Saved data entries
========================================
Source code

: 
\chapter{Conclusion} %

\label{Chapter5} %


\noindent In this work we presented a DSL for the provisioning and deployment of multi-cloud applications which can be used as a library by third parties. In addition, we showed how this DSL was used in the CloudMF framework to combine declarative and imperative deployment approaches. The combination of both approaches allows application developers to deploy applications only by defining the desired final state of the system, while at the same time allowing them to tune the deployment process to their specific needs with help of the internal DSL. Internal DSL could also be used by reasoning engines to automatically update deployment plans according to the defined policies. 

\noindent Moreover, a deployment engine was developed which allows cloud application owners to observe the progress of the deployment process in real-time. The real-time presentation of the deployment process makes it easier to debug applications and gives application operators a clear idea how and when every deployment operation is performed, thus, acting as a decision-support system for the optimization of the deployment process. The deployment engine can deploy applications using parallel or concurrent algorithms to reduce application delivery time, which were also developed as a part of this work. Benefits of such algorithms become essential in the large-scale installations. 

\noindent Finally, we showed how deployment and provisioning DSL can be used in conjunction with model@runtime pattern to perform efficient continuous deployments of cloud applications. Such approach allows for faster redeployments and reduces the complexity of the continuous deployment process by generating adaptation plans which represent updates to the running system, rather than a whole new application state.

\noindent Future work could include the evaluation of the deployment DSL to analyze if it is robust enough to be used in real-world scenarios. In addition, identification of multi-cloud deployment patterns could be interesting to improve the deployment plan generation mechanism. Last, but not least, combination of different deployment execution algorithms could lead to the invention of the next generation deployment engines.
========================================
— TASK GOAL —
All lines that contain the word "algorithms" must be copied from the records above.

— WRITTEN SOLUTION —
\noindent Moreover, a deployment engine was developed which allows cloud application owners to observe the progress of the deployment process in real-time. The real-time presentation of the deployment process makes it easier to debug applications and gives application operators a clear idea how and when every deployment operation is performed, thus, acting as a decision-support system for the optimization of the deployment process. The deployment engine can deploy applications using parallel or concurrent algorithms to reduce application delivery time, which were also developed as a part of this work. Benefits of such algorithms become essential in the large-scale installations. 
\noindent Future work could include the evaluation of the deployment DSL to analyze if it is robust enough to be used in real-world scenarios. In addition, identification of multi-cloud deployment patterns could be interesting to improve the deployment plan generation mechanism. Last, but not least, combination of different deployment execution algorithms could lead to the invention of the next generation deployment engines.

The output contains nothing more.